Read Creature of Habit (Book 3) Online
Authors: Angel Lawson
He nodded but kept his eyes down. Amelia watched him closely, adjusting herself to face him. He moved to her, and as much as I wanted to shut it out—close my eyes and pretend it wasn’t happening, I couldn’t. I was transfixed by the moment and the way Sebastian circled around her so her back was flush to his stomach. He wrapped an arm around her waist, and his nose grazed her ear. Her head tilted, revealing the smooth skin of her throat.

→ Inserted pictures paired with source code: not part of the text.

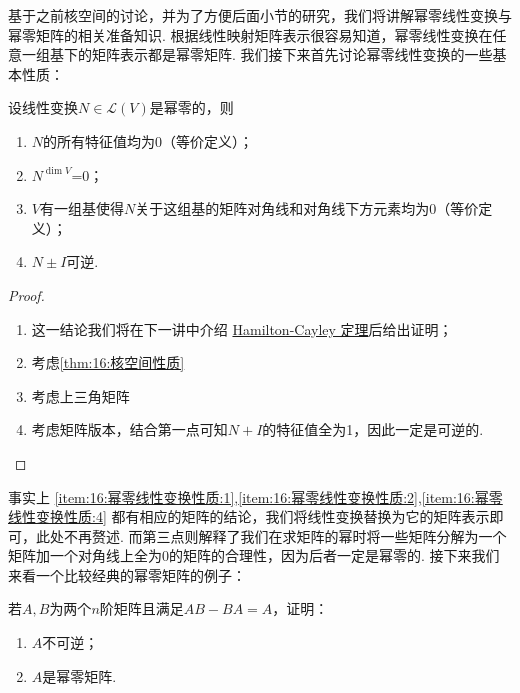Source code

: 基于之前核空间的讨论，并为了方便后面小节的研究，我们将讲解幂零线性变换与幂零矩阵的相关准备知识. 根据线性映射矩阵表示很容易知道，幂零线性变换在任意一组基下的矩阵表示都是幂零矩阵. 我们接下来首先讨论幂零线性变换的一些基本性质：
\begin{theorem} \label{thm:16:幂零线性变换性质}
    设线性变换$N\in \mathcal{L}(V)$是幂零的，则
    \begin{enumerate}
        \item \label{item:16:幂零线性变换性质:1}
              $N$的所有特征值均为0（等价定义）；

        \item \label{item:16:幂零线性变换性质:2}
              $N^{\dim V}$=0；

        \item \label{item:16:幂零线性变换性质:3}
              $V$有一组基使得$N$关于这组基的矩阵对角线和对角线下方元素均为0（等价定义）；

        \item \label{item:16:幂零线性变换性质:4}
              $N\pm I$可逆.
    \end{enumerate}
\end{theorem}

\begin{proof}
    \begin{enumerate}
        \item 这一结论我们将在下一讲中介绍 \hyperref[thm:21:HC]{Hamilton-Cayley 定理}后给出证明；

        \item 考虑\autoref{thm:16:核空间性质}

        \item 考虑上三角矩阵

        \item 考虑矩阵版本，结合第一点可知$N+I$的特征值全为1，因此一定是可逆的.
    \end{enumerate}
\end{proof}

事实上 \ref*{item:16:幂零线性变换性质:1},\ref*{item:16:幂零线性变换性质:2},\ref*{item:16:幂零线性变换性质:4} 都有相应的矩阵的结论，我们将线性变换替换为它的矩阵表示即可，此处不再赘述. 而第三点则解释了我们在求矩阵的幂时将一些矩阵分解为一个矩阵加一个对角线上全为0的矩阵的合理性，因为后者一定是幂零的. 接下来我们来看一个比较经典的幂零矩阵的例子：
\begin{example}
    若$A,B$为两个$n$阶矩阵且满足$AB-BA=A$，证明：
    \begin{enumerate}
        \item $A$不可逆；

        \item $A$是幂零矩阵.
    \end{enumerate}
\end{example}

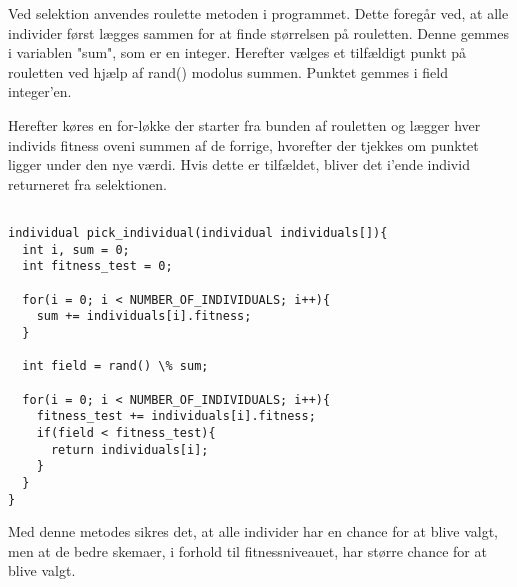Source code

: Ved selektion anvendes roulette metoden i programmet. Dette foregår ved, at alle individer først lægges sammen for at finde størrelsen på rouletten. Denne gemmes i variablen "sum", som er en integer. Herefter vælges et tilfældigt punkt på rouletten ved hjælp af rand() modolus summen. Punktet gemmes i field integer'en.

Herefter køres en for-løkke der starter fra bunden af rouletten og lægger hver individs fitness oveni summen af de forrige, hvorefter der tjekkes om punktet ligger under den nye værdi. Hvis dette er tilfældet, bliver det i'ende individ returneret fra selektionen.  

\begin{lstlisting}[langueage=c]

individual pick_individual(individual individuals[]){
  int i, sum = 0;
  int fitness_test = 0;

  for(i = 0; i < NUMBER_OF_INDIVIDUALS; i++){
    sum += individuals[i].fitness;
  }

  int field = rand() \% sum;

  for(i = 0; i < NUMBER_OF_INDIVIDUALS; i++){
    fitness_test += individuals[i].fitness;
    if(field < fitness_test){
      return individuals[i];
    }
  }
}

\end{lstlisting}

Med denne metodes sikres det, at alle individer har en chance for at blive valgt, men at de bedre skemaer, i forhold til fitnessniveauet, har større chance for at blive valgt.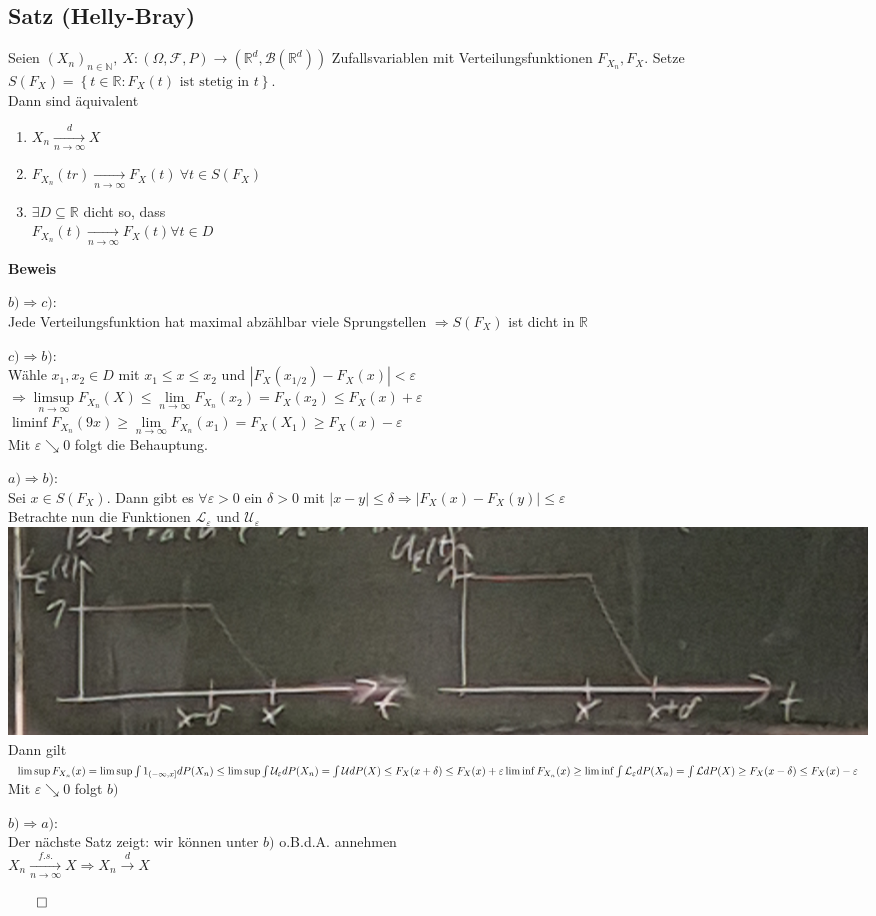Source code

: \documentclass[german,10pt,oneside, fleqn, a4paper]{article}
\newcommand {\R}	{\mathbb{R}}
\newcommand {\N}	{\mathbb{N}}
\newcommand{\Ra}	{\Rightarrow}
\newcommand{\ra}{\rightarrow}
\newcommand{\lsup}[1][n]{\limsup\limits_{#1\rightarrow\infty}}
\newcommand{\brc}[1]{\left(#1\right)}
\newcommand{\brac}[1]{\left\lbrace #1\right\rbrace}
\newcommand{\folge}[3][\N]{\left(#2_#3\right)_{#3\in #1}}
\newcommand{\QED}{\begin{flushright}$\qed$\end{flushright}}
\newcommand{\mc}[1]{\mathcal{#1}}
\newcommand{\beweis}{\textbf{Beweis}\\}
\newcommand{\toinf}{\rightarrow\infty}
\newcommand{\1}[1]{1_{#1}}
\newcommand{\2}[1]{\1{\brac{#1}}}
\newcommand{\xr}[2][]{\xrightarrow[#1]{#2}}
\newcommand{\rbor}[1][d]{\brc{\R^{#1},\mc{B}\brc{\R^{#1}}}}
\newcommand{\raum}{\brc{\Omega,\mc{F},P}}
\newcommand{\fe}{\forall\varepsilon>0}
\newcommand{\Xn}{X_n}
\begin{document}
\subsection{Satz (Helly-Bray)}
\label{3.8}
Seien $\folge{X}{n},\ X:\raum\ra\rbor$ Zufallsvariablen mit Verteilungsfunktionen $F_{X_n}, F_X$. Setze\\
$S(F_X)=\brac{t\in\R:F_X(t)\text{ ist stetig in }t}.$\\
Dann sind äquivalent\begin{enumerate}[label=(\alph*)]
\item $X_n\xr[n\toinf]{d}X$
\item $F_{X_n}(tr)\xr[n\toinf]{}F_X(t)\ \forall t\in S(F_X)$
\item $\exists D\subseteq\R$ dicht so, dass\\
$F_{X_n}(t)\xr[n\toinf]{}F_X(t)\forall t\in D$
\end{enumerate}
\beweis
\begin{list}{•}{}
\item $b)\Ra c)$:\\
 Jede Verteilungsfunktion hat maximal abzählbar viele Sprungstellen $\Ra S(F_X)$ ist dicht in $\R$
\item $c)\Ra b)$:\\
Wähle $x_1,x_2\in D$ mit $x_1\leq x\leq x_2$ und $|F_X(x_{1/2})-F_X(x)|<\varepsilon$\\
$\Ra \lsup F_{X_n}(X)\leq \lim\limits_{n\toinf}F_{X_n}(x_2)=F_X(x_2)\leq F_X(x)+\varepsilon$\\
$\liminf F_{X_n}(9x)\geq \lim\limits_{n\toinf}F_{X_n}(x_1)=F_X(X_1)\geq F_X(x)-\varepsilon$\\
Mit $\varepsilon\searrow0$ folgt die Behauptung.
\item $a)\Ra b)$:\\
Sei $x\in S(F_X)$. Dann gibt es $\fe$ ein $\delta>0$ mit $|x-y|\leq\delta\Ra|F_X(x)-F_X(y)|\leq\varepsilon$\\
Betrachte nun die Funktionen $\mc{L}_\varepsilon$ und $\mc{U}_\varepsilon$\\
\includegraphics[scale=0.15]{3_8.png}
Dann gilt\\
$\limsup F_{\Xn}(x)=\limsup\int \1{(-\infty,x]}dP(\Xn)\leq\limsup\int \mc{U}_\varepsilon dP(X_n)=\int\mc{U}dP(X)\leq F_X(x+\delta)\leq F_X(x)+\varepsilon\\
\liminf F_{\Xn}(x)\geq\liminf\int \mc{L}_\varepsilon dP(X_n)=\int\mc{L}dP(X)\geq F_X(x-\delta)\leq F_X(x)-\varepsilon$\\
Mit $\varepsilon\searrow0$ folgt $b)$
\item $b)\Ra a)$:\\
Der nächste Satz zeigt: wir können unter $b)$ o.B.d.A. annehmen\\
$X_n\xr[n\toinf]{f.s.}X\Ra X_n\xr{d}X$\QED
\end{list}
\end{document}
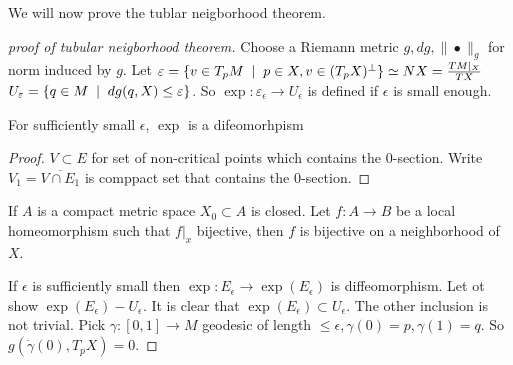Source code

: We will now prove the tublar neigborhood theorem.
\begin{proof}
	[proof of tubular neigborhood theorem]
Choose a Riemann metric $g, dg, \|\bullet\|_g$ for norm induced by $g$.
Let $\varepsilon = \{v \in  T_p M \st p \in X, v \in (T_pX)^{\perp}\} \simeq NX = \frac{TM|_X}{TX} $
$U_\epsilon = \{q \in M \st dg(q, X) \le \epsilon\} $.
So $\exp: \varepsilon_\epsilon  \to U_\epsilon$ is defined if $\epsilon$ is small enough. 
\begin{lemma}
	For sufficiently small $\epsilon$, $\exp$ is a difeomorhpism
\end{lemma}
\begin{proof}
	$V \subset E$ for set of non-critical points which contains the $0$-section.
	Write $V_1 = \overline{V\cap E_1}$ is comppact set that contains the $0$-section.
\end{proof}
\begin{lemma}
	If $A$ is a compact metric space $X_0 \subset A$ is closed. Let $f: A \to B$ be a local homeomorphism such that $f|_x $ bijective, then $f$ is bijective on a neighborhood of $X$.
\end{lemma}
If $\epsilon$ is sufficiently small then $\exp: E_\epsilon \to \exp(E_\epsilon) $ is diffeomorphism. 
Let ot show $\exp(E_\epsilon) - U_\epsilon$. 
It is clear that $\exp(E_\epsilon) \subset U_\epsilon$. 
The other inclusion is not trivial. 
Pick $\gamma:[0,1] \to M$ geodesic of length $\le \epsilon, \gamma(0) = p, \gamma(1) = q$. 
So $g(\dot\gamma\left( 0 \right) , T_pX) = 0$. 
\end{proof}


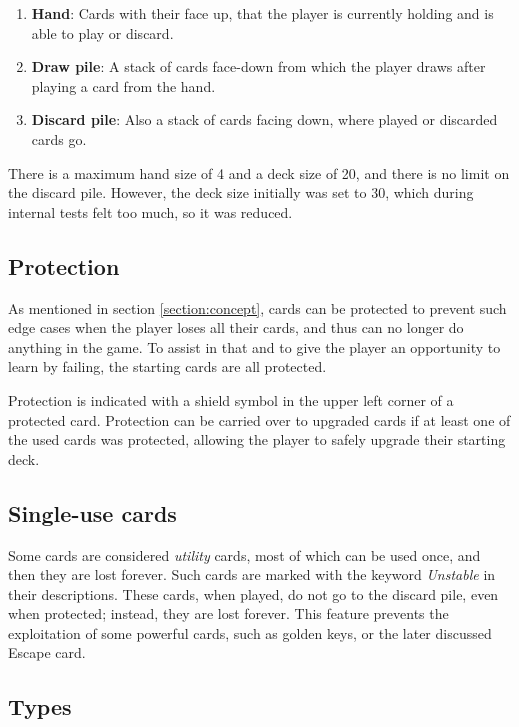 \begin{enumerate}
  \item \textbf{Hand}: Cards with their face up, that the player is currently holding and is able to play or discard. 
  \item \textbf{Draw pile}: A stack of cards face-down from which the player draws after playing a card from the hand.
  \item \textbf{Discard pile}: Also a stack of cards facing down, where played or discarded cards go.
\end{enumerate}

There is a maximum hand size of 4 and a deck size of 20, and there is no limit on the discard pile. However, the deck size initially was set to 30, which during internal tests felt too much, so it was reduced.



\subsection{Protection}

As mentioned in section \ref{section:concept}, cards can be protected to prevent such edge cases when the player loses all their cards, and thus can no longer do anything in the game. To assist in that and to give the player an opportunity to learn by failing, the starting cards are all protected.

Protection is indicated with a shield symbol in the upper left corner of a protected card. Protection can be carried over to upgraded cards if at least one of the used cards was protected, allowing the player to safely upgrade their starting deck.



\subsection{Single-use cards}

Some cards are considered \textit{utility} cards, most of which can be used once, and then they are lost forever. Such cards are marked with the keyword \textit{Unstable} in their descriptions. These cards, when played, do not go to the discard pile, even when protected; instead, they are lost forever. This feature prevents the exploitation of some powerful cards, such as golden keys, or the later discussed Escape card.



\subsection{Types}

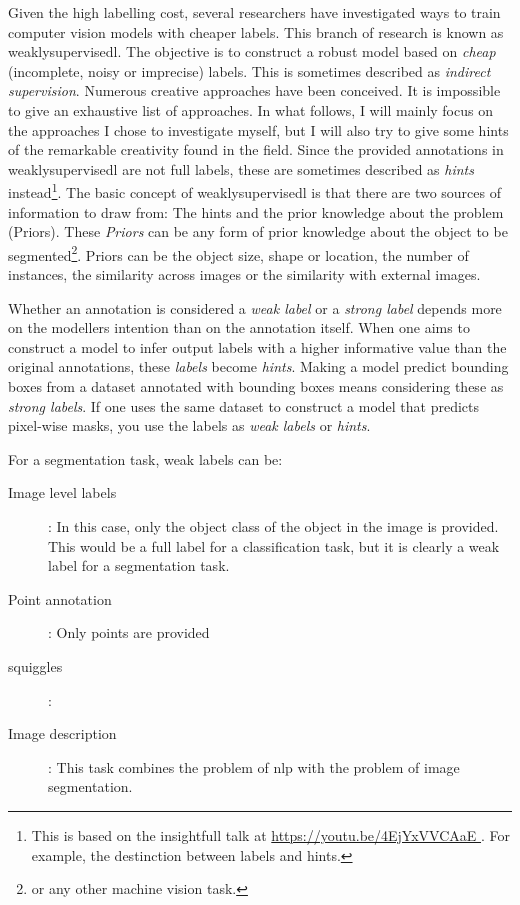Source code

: Given the high labelling cost, several researchers have investigated ways to train computer vision models with cheaper labels.
This branch of research is known as \Gls{weaklysupervisedl}.
The objective is to construct a robust model based on \textit{cheap} (incomplete, noisy or imprecise) labels. 
This is sometimes described as \textit{indirect supervision}.
Numerous creative approaches have been conceived. 
It is impossible to give an exhaustive list of approaches. 
In what follows, I will mainly focus on the approaches I chose to investigate myself, but I will also try to give some hints of the remarkable creativity found in the field.
Since the provided annotations in \Gls{weaklysupervisedl} are not full labels, these are sometimes described as \textit{hints} instead\footnote{
    This is based on the insightfull talk at \url{ 
        https://youtu.be/4EjYxVVCAaE
    }. For example, the destinction between labels and hints.
}.
The basic concept of \Gls{weaklysupervisedl} is that there are two sources of information to draw from: The hints and the prior knowledge about the problem (Priors).
These \textit{Priors} can be any form of prior knowledge about the object to be segmented\footnote{or any other machine vision task.}.
Priors can be the object size, shape or location, the number of instances, the similarity across images or the similarity with external images.

Whether an annotation is considered a \textit{weak label} or a \textit{strong label} depends more on the modellers intention than on the annotation itself. 
When one aims to construct a model to infer output labels with a higher informative value than the original annotations, these \textit{labels} become \textit{hints}.
Making a model predict bounding boxes from a dataset annotated with bounding boxes means considering these as \textit{strong labels}. 
If one uses the same dataset to construct a model that predicts pixel-wise masks, you use the labels as \textit{weak labels} or \textit{hints}.

For a segmentation task, weak labels can be:
\begin{description}
    \item[Image level labels]: In this case, only the object class of the object in the image is provided. 
    This would be a full label for a classification task, but it is clearly a weak label for a segmentation task.
    \item[Point annotation]: Only points are provided
    \item[squiggles]:
    \item[Image description]: This task combines the problem of \acrlong{nlp} with the problem of image segmentation.  
\end{description}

His fingers ran over the curve of her neck—where the bluish veins appeared, like food for the starving.
Amelia’s eyes fluttered shut, and I blocked out the gleeful sound coming from Noor across the room. Sebastian’s mouth moved, tiny whispers that I couldn’t make out and my wrists burned against my restraints.
“Bass,” I whispered.
“I’m sorry,” he said, lifting his eyes not to mine but to Emmanuel’s across the room. Amelia’s scream broke the moment and she ran—no, was thrown in my direction. She landed on my chest, crashing us both backward.
“No!” I cried, my wrists nearly severing off from the weight. Amelia moved quickly, propping herself on my chest and yanked her shirt to reveal her shoulder.
“Do it.”
“What?”
Her eyes were full and clear.
“Now!”
I plunged my teeth into her skin, sinking deep through her hard flesh to tap into a vein. Pure, heart pumping blood poured into my mouth and I swallowed as though I’d been dying for a drink. As though my life depended on it.
“What the hell was that?” Noor shouted. “How dare you go against my command!”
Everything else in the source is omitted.